The little "hours indicator" shows it has 56 hours of use.
The first thing I did when I got the mower home was to drain the gas tank, change the fuel filter, and pull apart the carb (it was pretty clean). I put a new battery on it (since the one it came with wouldn't hold a charge).
After reassembling it, the mower started up and I mowed the back yard (about an hour). The engine seemed to run fine - but had less power (ALOT less) than the 21HP yard machine I've had for 7 years.
This weekend I went to mow again (texas, grass grows fast). This time it wouldn't start (turns over just fine - just no "fire"). So I pulled off the carb and look at it -- still looks pristine. Put it back on and spray in a bit of starter fluid.
Engine would fire and start with the starter fluid, but die very quickly. After doing this for ~30 minutes, the engine finally caught and would continue running....
very, VERY roughly. It has even less power than before (comes close to stalling when I engage the blade). It sputters constantly while running, and even backfired when I turned the engine off.
Either something has come loose and got in owe of the carb jets or maybe it is running on one cylinder which could explain the low power, sputtering, and the afterfire.
#3
TxFig
When I removed the carb, the jets seemed to let stuff go through fine (blew carb cleaner through it).
How would I check to see if it's only running on one cylinder?
Just ground out each plug one at a time and see if the RPM's drop then that plug is firing, if no drop then no fire on that cylinder or if the engine dies the other plug isn't firing.

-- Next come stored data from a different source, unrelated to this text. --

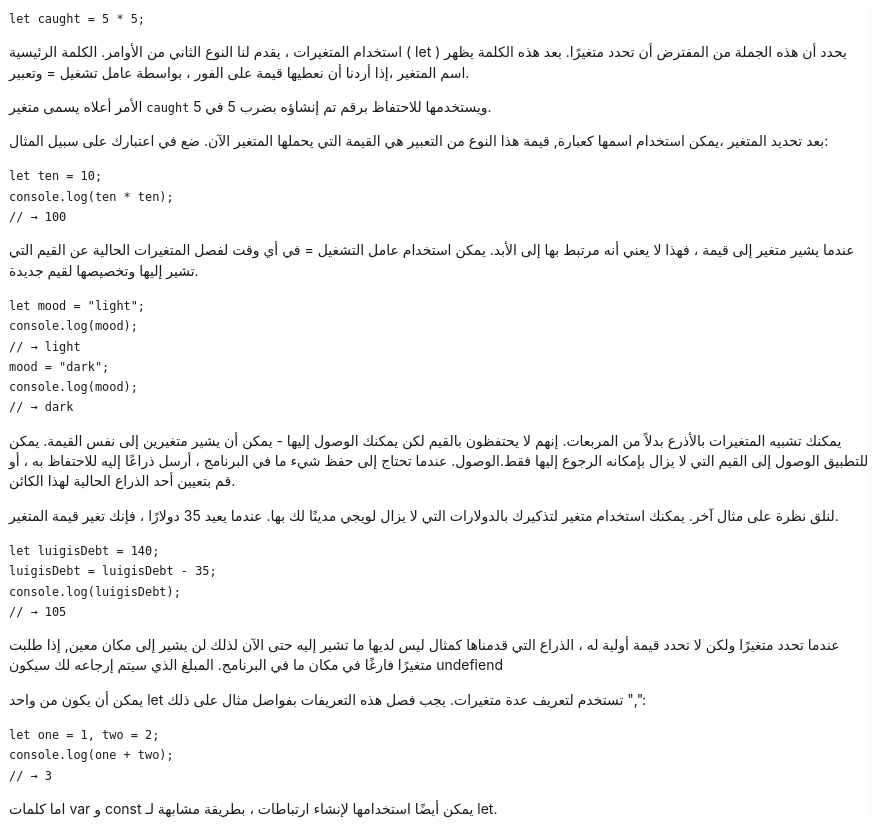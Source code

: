 `let caught = 5 * 5;`

استخدام المتغيرات ، يقدم لنا النوع الثاني من الأوامر. الكلمة الرئيسية \( let \) يحدد أن هذه الجملة من المفترض أن تحدد متغيرًا. بعد هذه الكلمة يظهر اسم المتغير ،إذا أردنا أن نعطيها قيمة على الفور ، بواسطة عامل تشغيل = وتعبير.

الأمر أعلاه يسمى متغير  `caught`  ويستخدمها للاحتفاظ برقم تم إنشاؤه بضرب 5 في 5. 

بعد تحديد المتغير ،يمكن استخدام اسمها كعبارة,  قيمة هذا النوع من التعبير هي القيمة التي يحملها المتغير الآن. ضع في اعتبارك على سبيل المثال:

```text
let ten = 10;
console.log(ten * ten);
// → 100
```

عندما يشير متغير إلى قيمة ، فهذا لا يعني أنه مرتبط بها إلى الأبد. يمكن استخدام عامل التشغيل = في أي وقت لفصل المتغيرات الحالية عن القيم التي تشير إليها وتخصيصها لقيم جديدة.

```text
let mood = "light";
console.log(mood);
// → light
mood = "dark";
console.log(mood);
// → dark
```

يمكنك تشبيه المتغيرات بالأذرع بدلاً من المربعات. إنهم لا يحتفظون بالقيم  لكن يمكنك الوصول إليها - يمكن أن يشير متغيرين إلى نفس القيمة. يمكن للتطبيق الوصول إلى القيم التي لا يزال بإمكانه الرجوع إليها فقط.الوصول. عندما تحتاج إلى حفظ شيء ما في البرنامج ، أرسل ذراعًا إليه للاحتفاظ به ، أو قم بتعيين أحد الذراع الحالية لهذا الكائن.

لنلق نظرة على مثال آخر. يمكنك استخدام متغير لتذكيرك بالدولارات التي لا يزال لويجي مدينًا لك بها. عندما يعيد 35 دولارًا ، فإنك تغير قيمة المتغير.

```text
let luigisDebt = 140;
luigisDebt = luigisDebt - 35;
console.log(luigisDebt);
// → 105
```

عندما تحدد متغيرًا ولكن لا تحدد قيمة أولية له ،  الذراع التي قدمناها كمثال ليس لديها ما تشير إليه حتى الآن لذلك لن يشير إلى مكان معين, إذا طلبت متغيرًا فارغًا في مكان ما في البرنامج.  المبلغ الذي سيتم إرجاعه لك سيكون undefiend 

يمكن أن يكون من واحد let  تستخدم لتعريف عدة متغيرات. يجب فصل هذه التعريفات بفواصل  مثال على ذلك  ",":

```text
let one = 1, two = 2;
console.log(one + two);
// → 3
```

اما كلمات var و const  يمكن أيضًا استخدامها لإنشاء ارتباطات ، بطريقة مشابهة لـ let.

Just ground out each plug one at a time and see if the RPM's drop then that plug is firing, if no drop then no fire on that cylinder or if the engine dies the other plug isn't firing. Could of also dropped a push rod on one cylinder. would have compression but no power output.
#8
TxFig
Turns out that this model of mower / engine only has 1 spark plug. When I pulled it and cranked the engine, I didn't see it sparking. So I changed it out and now the engine runs better.
I have to keep the throttle just a tick past "fast" toward choke to get it to run at full power. But I think this is simply an adjustment on the throttle control screw.